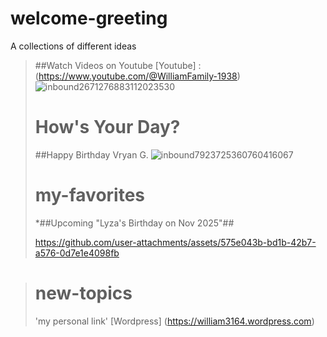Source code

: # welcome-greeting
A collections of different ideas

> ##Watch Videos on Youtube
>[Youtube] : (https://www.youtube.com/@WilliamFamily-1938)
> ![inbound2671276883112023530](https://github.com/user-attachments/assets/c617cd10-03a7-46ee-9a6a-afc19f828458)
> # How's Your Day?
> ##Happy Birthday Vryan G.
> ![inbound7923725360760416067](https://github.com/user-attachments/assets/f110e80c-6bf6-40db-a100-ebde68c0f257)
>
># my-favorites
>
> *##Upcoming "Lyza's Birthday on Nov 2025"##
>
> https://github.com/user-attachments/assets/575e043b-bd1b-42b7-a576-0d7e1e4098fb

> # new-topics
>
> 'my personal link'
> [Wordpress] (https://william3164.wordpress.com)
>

· · · · · · ·

__WHAT YOU HAVE TO DO__: For this exercise, please reproduce the records above exactly and drop the images.

__EXERCISE ANSWER__:
Source code

: # welcome-greeting
A collections of different ideas

> ##Watch Videos on Youtube
>[Youtube] : (https://www.youtube.com/@WilliamFamily-1938)
> ![inbound2671276883112023530](https://github.com/user-attachments/assets/c617cd10-03a7-46ee-9a6a-afc19f828458)
> # How's Your Day?
> ##Happy Birthday Vryan G.
> ![inbound7923725360760416067](https://github.com/user-attachments/assets/f110e80c-6bf6-40db-a100-ebde68c0f257)
>
># my-favorites
>
> *##Upcoming "Lyza's Birthday on Nov 2025"##
>
> https://github.com/user-attachments/assets/575e043b-bd1b-42b7-a576-0d7e1e4098fb

> # new-topics
>
> 'my personal link'
> [Wordpress] (https://william3164.wordpress.com)
>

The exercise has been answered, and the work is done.